LE DISCERNEMENT CHRÉTIEN






36 Dans cette approche renouvelée des diverses idéologies, le chrétien puisera aux sources de sa foi et dans l’enseignement de l’Eglise les principes et les critères opportuns pour éviter de se laisser séduire, puis enfermer, dans un système dont les limites et le totalitarisme risquent de lui apparaître trop tard s’il ne les perçoit pas dans leurs racines. Dépassant tout système, sans pour autant omettre l’engagement concret au service de ses frères, il affirmera, au sein même de ses options, la spécificité de l’apport chrétien pour une transformation positive de la société (cf. Gaudium et Spes, GS 11 AAS 58 [1966], p. 1033).


renaissance des utopies





37 Aujourd’hui d’ailleurs, les faiblesses des idéologies sont mieux perçues à travers les systèmes concrets où elles essaient de se réaliser. Socialisme bureaucratique, capitalisme technocratique, démocratie autoritaire manifestent la difficulté de résoudre le grand problème humain de vivre ensemble dans la justice et l’égalité. Comment pourraient-ils, en effet, échapper au matérialisme, à l’égoïsme ou à la contrainte qui, fatalement, les accompagnent ? D’où une contestation qui surgit un peu partout, signe d’un malaise profond, tandis qu’on assiste à la renaissance de ce qu’il est convenu d’appeler les « utopies », qui prétendent, mieux que les idéologies, résoudre les problèmes politiques des sociétés modernes ? Il serait dangereux de le méconnaître, l’appel à l’utopie est souvent un prétexte commode à qui veut fuir les tâches concrètes pour se réfugier dans un monde imaginaire. Vivre dans un futur hypothétique est un alibi facile pour repousser des responsabilités immédiates. Mais il faut bien le reconnaître, cette forme de critique de la société existante, provoque souvent l’imagination prospective, à la fois pour percevoir dans le présent le possible ignoré qui s’y trouve inscrit et pour orienter vers un avenir neuf ; elle soutient ainsi la dynamique sociale par la confiance qu’elle donne aux forces inventives de l’esprit et du coeur humains ; et, si elle ne refuse aucune ouverture, elle peut aussi rencontrer l’appel chrétien. L’Esprit du Seigneur, qui anime l’homme rénové dans le Christ, bouscule sans cesse les horizons où son intelligence aime trouver sa sécurité, et les limites où volontiers son action s’enfermerait ; une force l’habite qui l’appelle à dépasser tout système et toute idéologie. Au coeur du monde demeure le mystère de l’homme qui se découvre fils de Dieu au cours d’un processus historique et psychologique où luttent et alternent contraintes et liberté, pesanteur du péché et souffle de l’Esprit.

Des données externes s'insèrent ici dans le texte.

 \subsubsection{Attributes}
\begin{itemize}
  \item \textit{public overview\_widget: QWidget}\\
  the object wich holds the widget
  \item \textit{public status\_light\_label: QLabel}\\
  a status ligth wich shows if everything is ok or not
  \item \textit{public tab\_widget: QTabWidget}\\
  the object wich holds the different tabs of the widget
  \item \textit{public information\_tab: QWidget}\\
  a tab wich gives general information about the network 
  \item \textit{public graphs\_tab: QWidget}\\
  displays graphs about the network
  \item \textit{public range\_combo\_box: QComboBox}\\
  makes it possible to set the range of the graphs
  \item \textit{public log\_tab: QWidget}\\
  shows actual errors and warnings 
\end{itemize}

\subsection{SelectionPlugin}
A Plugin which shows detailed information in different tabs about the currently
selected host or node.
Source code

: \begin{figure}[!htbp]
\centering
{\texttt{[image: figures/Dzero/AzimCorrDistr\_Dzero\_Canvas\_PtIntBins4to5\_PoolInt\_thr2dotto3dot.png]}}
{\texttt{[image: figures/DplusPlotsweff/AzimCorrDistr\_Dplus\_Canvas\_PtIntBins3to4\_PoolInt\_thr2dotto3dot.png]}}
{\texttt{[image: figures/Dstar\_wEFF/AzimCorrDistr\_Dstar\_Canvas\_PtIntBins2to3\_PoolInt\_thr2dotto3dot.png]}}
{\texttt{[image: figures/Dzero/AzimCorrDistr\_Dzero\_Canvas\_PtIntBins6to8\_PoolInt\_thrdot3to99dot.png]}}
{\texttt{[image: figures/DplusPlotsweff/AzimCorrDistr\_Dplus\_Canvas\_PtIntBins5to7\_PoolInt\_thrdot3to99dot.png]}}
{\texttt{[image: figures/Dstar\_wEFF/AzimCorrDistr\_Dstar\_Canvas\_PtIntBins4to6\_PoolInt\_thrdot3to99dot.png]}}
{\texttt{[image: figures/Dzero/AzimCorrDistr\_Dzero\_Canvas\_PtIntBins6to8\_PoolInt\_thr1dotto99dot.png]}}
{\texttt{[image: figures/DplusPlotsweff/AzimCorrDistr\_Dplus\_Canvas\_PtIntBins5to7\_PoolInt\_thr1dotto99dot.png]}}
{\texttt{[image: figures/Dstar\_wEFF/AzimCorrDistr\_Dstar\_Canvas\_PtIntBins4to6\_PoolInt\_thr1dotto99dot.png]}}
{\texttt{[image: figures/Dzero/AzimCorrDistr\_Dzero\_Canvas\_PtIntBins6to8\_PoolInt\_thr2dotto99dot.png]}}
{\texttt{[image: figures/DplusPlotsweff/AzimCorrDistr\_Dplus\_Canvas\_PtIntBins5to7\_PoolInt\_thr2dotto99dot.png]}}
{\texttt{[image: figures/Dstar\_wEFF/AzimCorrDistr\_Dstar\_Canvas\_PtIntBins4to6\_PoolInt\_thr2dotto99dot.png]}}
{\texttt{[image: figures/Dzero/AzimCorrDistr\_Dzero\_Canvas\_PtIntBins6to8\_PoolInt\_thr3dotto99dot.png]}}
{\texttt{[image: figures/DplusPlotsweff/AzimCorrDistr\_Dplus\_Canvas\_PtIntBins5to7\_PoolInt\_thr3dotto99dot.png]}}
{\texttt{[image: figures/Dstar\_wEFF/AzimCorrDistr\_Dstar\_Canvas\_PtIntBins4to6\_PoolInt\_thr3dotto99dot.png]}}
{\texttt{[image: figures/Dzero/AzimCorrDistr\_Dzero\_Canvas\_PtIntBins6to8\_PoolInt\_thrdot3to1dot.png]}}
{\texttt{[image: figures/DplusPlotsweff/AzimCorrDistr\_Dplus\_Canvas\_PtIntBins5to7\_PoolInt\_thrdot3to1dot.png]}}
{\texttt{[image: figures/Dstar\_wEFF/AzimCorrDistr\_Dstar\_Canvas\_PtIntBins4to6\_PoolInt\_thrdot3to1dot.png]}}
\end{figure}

Le dynamisme de la foi chrétienne triomphe alors des calculs étroits de l’égoïsme. Animé par la puissance de l’Esprit de Jésus-Christ, Sauveur des hommes, soutenu par l’Espérance, le chrétien s’engage dans la construction d’une cité humaine, pacifique, juste et fraternelle, qui soit une offrande agréable à Dieu (cf.
Rm 15,16). En effet, « l’attente de la nouvelle terre, loin d’affaiblir en nous le souci de cultiver cette terre doit plutôt le réveiller : le corps de la nouvelle famille humaine y grandit, qui offre déjà quelque ébauche du siècle à venir » (Gaudium et Spes, GS 39 AAS 58 [1966], p. 1057).


l’interrogation des sciences humaines





38 Dans ce monde dominé par la mutation scientifique et technique qui risque de l’entraîner vers un nouveau positivisme, un autre doute se lève, plus essentiel. Après s’être appliqué à soumettre rationnellement la nature, voici que l’homme se trouve comme enfermé lui-même dans sa propre rationalité ; il devient a son tour objet de science. Les « sciences humaines » connaissent aujourd’hui un essor significatif. D’une part, elles soumettent a un examen critique et radical les connaissances admises jusqu’ici sur l’homme, parce qu’elles leur apparaissent ou trop empiriques, ou trop théoriques. D’autre part, la nécessité méthodologique et l’a priori idéologique les conduisent trop souvent à isoler, à travers les situations variées, certains aspects de l’homme et à leur donner pourtant une explication qui prétend être globale, ou du moins une interprétation qui se voudrait totalisante à partir d’un point de vue purement quantitatif ou phénoménologiste. Cette réduction « scientifique » trahit une prétention dangereuse. Privilégier ainsi tel aspect de l’analyse, c’est mutiler l’homme et, sous les apparences d’un processus scientifique, se rendre incapable de le comprendre dans sa totalité.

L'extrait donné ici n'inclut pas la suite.